(Saved data entries)
*** Begin section ***

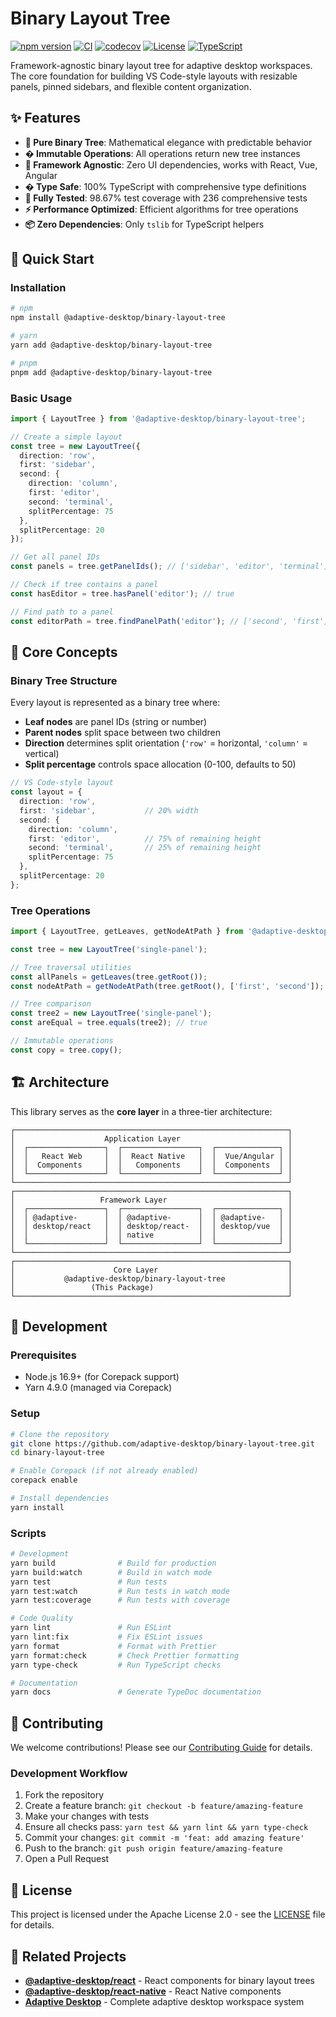 # Binary Layout Tree

[![npm version](https://badge.fury.io/js/@adaptive-desktop%2Fbinary-layout-tree.svg)](https://badge.fury.io/js/@adaptive-desktop%2Fbinary-layout-tree)
[![CI](https://github.com/adaptive-desktop/binary-layout-tree/workflows/Test/badge.svg)](https://github.com/adaptive-desktop/binary-layout-tree/actions)
[![codecov](https://codecov.io/gh/adaptive-desktop/binary-layout-tree/graph/badge.svg?token=M6VECB6C8O)](https://codecov.io/gh/adaptive-desktop/binary-layout-tree)
[![License](https://img.shields.io/badge/License-Apache%202.0-blue.svg)](https://opensource.org/licenses/Apache-2.0)
[![TypeScript](https://img.shields.io/badge/TypeScript-5.9-blue.svg)](https://www.typescriptlang.org/)

Framework-agnostic binary layout tree for adaptive desktop workspaces. The core foundation for building VS Code-style layouts with resizable panels, pinned sidebars, and flexible content organization.

## ✨ Features

- **🌳 Pure Binary Tree**: Mathematical elegance with predictable behavior
- **� Immutable Operations**: All operations return new tree instances
- **🎯 Framework Agnostic**: Zero UI dependencies, works with React, Vue, Angular
- **� Type Safe**: 100% TypeScript with comprehensive type definitions
- **🧪 Fully Tested**: 98.67% test coverage with 236 comprehensive tests
- **⚡ Performance Optimized**: Efficient algorithms for tree operations
- **📦 Zero Dependencies**: Only `tslib` for TypeScript helpers

## 🚀 Quick Start

### Installation

```bash
# npm
npm install @adaptive-desktop/binary-layout-tree

# yarn
yarn add @adaptive-desktop/binary-layout-tree

# pnpm
pnpm add @adaptive-desktop/binary-layout-tree
```

### Basic Usage

```typescript
import { LayoutTree } from '@adaptive-desktop/binary-layout-tree';

// Create a simple layout
const tree = new LayoutTree({
  direction: 'row',
  first: 'sidebar',
  second: {
    direction: 'column',
    first: 'editor',
    second: 'terminal',
    splitPercentage: 75
  },
  splitPercentage: 20
});

// Get all panel IDs
const panels = tree.getPanelIds(); // ['sidebar', 'editor', 'terminal']

// Check if tree contains a panel
const hasEditor = tree.hasPanel('editor'); // true

// Find path to a panel
const editorPath = tree.findPanelPath('editor'); // ['second', 'first']
```

## 📖 Core Concepts

### Binary Tree Structure

Every layout is represented as a binary tree where:
- **Leaf nodes** are panel IDs (string or number)
- **Parent nodes** split space between two children
- **Direction** determines split orientation (`'row'` = horizontal, `'column'` = vertical)
- **Split percentage** controls space allocation (0-100, defaults to 50)

```typescript
// VS Code-style layout
const layout = {
  direction: 'row',
  first: 'sidebar',           // 20% width
  second: {
    direction: 'column',
    first: 'editor',          // 75% of remaining height
    second: 'terminal',       // 25% of remaining height
    splitPercentage: 75
  },
  splitPercentage: 20
};
```

### Tree Operations

```typescript
import { LayoutTree, getLeaves, getNodeAtPath } from '@adaptive-desktop/binary-layout-tree';

const tree = new LayoutTree('single-panel');

// Tree traversal utilities
const allPanels = getLeaves(tree.getRoot());
const nodeAtPath = getNodeAtPath(tree.getRoot(), ['first', 'second']);

// Tree comparison
const tree2 = new LayoutTree('single-panel');
const areEqual = tree.equals(tree2); // true

// Immutable operations
const copy = tree.copy();
```

## 🏗️ Architecture

This library serves as the **core layer** in a three-tier architecture:

```
┌─────────────────────────────────────────────────────────────┐
│                    Application Layer                        │
│  ┌─────────────────┐  ┌─────────────────┐  ┌──────────────┐ │
│  │   React Web     │  │  React Native   │  │  Vue/Angular │ │
│  │  Components     │  │   Components    │  │  Components  │ │
│  └─────────────────┘  └─────────────────┘  └──────────────┘ │
└─────────────────────────────────────────────────────────────┘
┌─────────────────────────────────────────────────────────────┐
│                   Framework Layer                           │
│  ┌─────────────────┐  ┌─────────────────┐  ┌──────────────┐ │
│  │ @adaptive-      │  │ @adaptive-      │  │ @adaptive-   │ │
│  │ desktop/react   │  │ desktop/react-  │  │ desktop/vue  │ │
│  │                 │  │ native          │  │              │ │
│  └─────────────────┘  └─────────────────┘  └──────────────┘ │
└─────────────────────────────────────────────────────────────┘
┌─────────────────────────────────────────────────────────────┐
│                      Core Layer                             │
│           @adaptive-desktop/binary-layout-tree              │
│                 (This Package)                              │
└─────────────────────────────────────────────────────────────┘
```

## 🔧 Development

### Prerequisites

- Node.js 16.9+ (for Corepack support)
- Yarn 4.9.0 (managed via Corepack)

### Setup

```bash
# Clone the repository
git clone https://github.com/adaptive-desktop/binary-layout-tree.git
cd binary-layout-tree

# Enable Corepack (if not already enabled)
corepack enable

# Install dependencies
yarn install
```

### Scripts

```bash
# Development
yarn build              # Build for production
yarn build:watch        # Build in watch mode
yarn test               # Run tests
yarn test:watch         # Run tests in watch mode
yarn test:coverage      # Run tests with coverage

# Code Quality
yarn lint               # Run ESLint
yarn lint:fix           # Fix ESLint issues
yarn format             # Format with Prettier
yarn format:check       # Check Prettier formatting
yarn type-check         # Run TypeScript checks

# Documentation
yarn docs               # Generate TypeDoc documentation
```

## 🤝 Contributing

We welcome contributions! Please see our [Contributing Guide](CONTRIBUTING.md) for details.

### Development Workflow

1. Fork the repository
2. Create a feature branch: `git checkout -b feature/amazing-feature`
3. Make your changes with tests
4. Ensure all checks pass: `yarn test && yarn lint && yarn type-check`
5. Commit your changes: `git commit -m 'feat: add amazing feature'`
6. Push to the branch: `git push origin feature/amazing-feature`
7. Open a Pull Request

## 📄 License

This project is licensed under the Apache License 2.0 - see the [LICENSE](LICENSE) file for details.

## 🔗 Related Projects

- **[@adaptive-desktop/react](https://github.com/adaptive-desktop/react)** - React components for binary layout trees
- **[@adaptive-desktop/react-native](https://github.com/adaptive-desktop/react-native)** - React Native components
- **[Adaptive Desktop](https://github.com/adaptive-desktop)** - Complete adaptive desktop workspace system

*** End section ***

▸ **WHAT YOU SHOULD DO**:
Reply with nothing but a number: how many lines of the entries above contain the string "remaining"?

▸ **ANSWER SECTION**:
2